ASSIGNMENT:
Set down the records exactly as they stand, except for any pictures, which you should omit.

INPUT DATA:
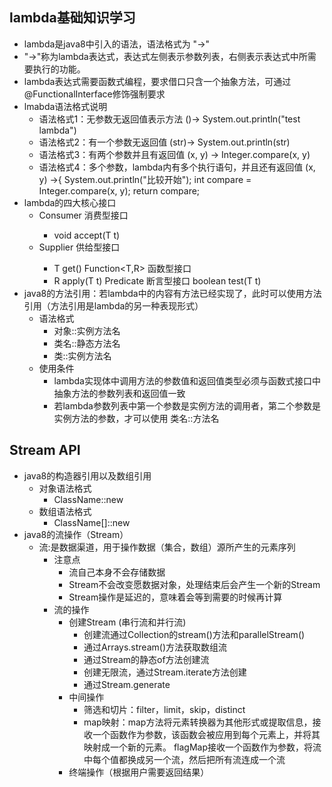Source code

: ## lambda基础知识学习
* lambda是java8中引入的语法，语法格式为 "->"
* "->"称为lambda表达式，表达式左侧表示参数列表，右侧表示表达式中所需要执行的功能。
* lambda表达式需要函数式编程，要求借口只含一个抽象方法，可通过@FunctionalInterface修饰强制要求
* lmabda语法格式说明
     * 语法格式1：无参数无返回值表示方法
       ()-> System.out.println("test lambda")
     * 语法格式2：有一个参数无返回值
       (str)-> System.out.println(str)
     * 语法格式3：有两个参数并且有返回值
       (x, y) -> Integer.compare(x, y)
     * 语法格式4：多个参数，lambda内有多个执行语句，并且还有返回值
       (x, y) ->{
                 System.out.println("比较开始");
                 int compare = Integer.compare(x, y);
                 return compare;
* lambda的四大核心接口
    * Consumer<T> 消费型接口 
        * void accept(T t)
    * Supplier<T> 供给型接口
        * T get()
    Function<T,R> 函数型接口
        * R apply(T t)
    Predicate<T> 断言型接口
        boolean test(T t)  
* java8的方法引用：若lambda中的内容有方法已经实现了，此时可以使用方法引用（方法引用是lambda的另一种表现形式）
    * 语法格式
        * 对象::实例方法名
        * 类名::静态方法名
        * 类::实例方法名
    * 使用条件
        * lambda实现体中调用方法的参数值和返回值类型必须与函数式接口中抽象方法的参数列表和返回值一致
        * 若lambda参数列表中第一个参数是实例方法的调用者，第二个参数是实例方法的参数，才可以使用 类名::方法名
## Stream API
* java8的构造器引用以及数组引用
    * 对象语法格式
        * ClassName::new
    * 数组语法格式
        * ClassName[]::new
* java8的流操作（Stream）
    * 流:是数据渠道，用于操作数据（集合，数组）源所产生的元素序列
        * 注意点
            * 流自己本身不会存储数据
            * Stream不会改变愿数据对象，处理结束后会产生一个新的Stream
            * Stream操作是延迟的，意味着会等到需要的时候再计算
        * 流的操作
            * 创建Stream (串行流和并行流)
                * 创建流通过Collection的stream()方法和parallelStream()
                * 通过Arrays.stream()方法获取数组流
                * 通过Stream的静态of方法创建流
                * 创建无限流，通过Stream.iterate方法创建
                * 通过Stream.generate
            * 中间操作
                * 筛选和切片：filter，limit，skip，distinct
                * map映射：map方法将元素转换器为其他形式或提取信息，接收一个函数作为参数，该函数会被应用到每个元素上，并将其映射成一个新的元素。
                          flagMap接收一个函数作为参数，将流中每个值都换成另一个流，然后把所有流连成一个流
            * 终端操作（根据用户需要返回结果）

PROBLEM SOLUTION:
Source code

: ## lambda基础知识学习
* lambda是java8中引入的语法，语法格式为 "->"
* "->"称为lambda表达式，表达式左侧表示参数列表，右侧表示表达式中所需要执行的功能。
* lambda表达式需要函数式编程，要求借口只含一个抽象方法，可通过@FunctionalInterface修饰强制要求
* lmabda语法格式说明
     * 语法格式1：无参数无返回值表示方法
       ()-> System.out.println("test lambda")
     * 语法格式2：有一个参数无返回值
       (str)-> System.out.println(str)
     * 语法格式3：有两个参数并且有返回值
       (x, y) -> Integer.compare(x, y)
     * 语法格式4：多个参数，lambda内有多个执行语句，并且还有返回值
       (x, y) ->{
                 System.out.println("比较开始");
                 int compare = Integer.compare(x, y);
                 return compare;
* lambda的四大核心接口
    * Consumer<T> 消费型接口 
        * void accept(T t)
    * Supplier<T> 供给型接口
        * T get()
    Function<T,R> 函数型接口
        * R apply(T t)
    Predicate<T> 断言型接口
        boolean test(T t)  
* java8的方法引用：若lambda中的内容有方法已经实现了，此时可以使用方法引用（方法引用是lambda的另一种表现形式）
    * 语法格式
        * 对象::实例方法名
        * 类名::静态方法名
        * 类::实例方法名
    * 使用条件
        * lambda实现体中调用方法的参数值和返回值类型必须与函数式接口中抽象方法的参数列表和返回值一致
        * 若lambda参数列表中第一个参数是实例方法的调用者，第二个参数是实例方法的参数，才可以使用 类名::方法名
## Stream API
* java8的构造器引用以及数组引用
    * 对象语法格式
        * ClassName::new
    * 数组语法格式
        * ClassName[]::new
* java8的流操作（Stream）
    * 流:是数据渠道，用于操作数据（集合，数组）源所产生的元素序列
        * 注意点
            * 流自己本身不会存储数据
            * Stream不会改变愿数据对象，处理结束后会产生一个新的Stream
            * Stream操作是延迟的，意味着会等到需要的时候再计算
        * 流的操作
            * 创建Stream (串行流和并行流)
                * 创建流通过Collection的stream()方法和parallelStream()
                * 通过Arrays.stream()方法获取数组流
                * 通过Stream的静态of方法创建流
                * 创建无限流，通过Stream.iterate方法创建
                * 通过Stream.generate
            * 中间操作
                * 筛选和切片：filter，limit，skip，distinct
                * map映射：map方法将元素转换器为其他形式或提取信息，接收一个函数作为参数，该函数会被应用到每个元素上，并将其映射成一个新的元素。
                          flagMap接收一个函数作为参数，将流中每个值都换成另一个流，然后把所有流连成一个流
            * 终端操作（根据用户需要返回结果）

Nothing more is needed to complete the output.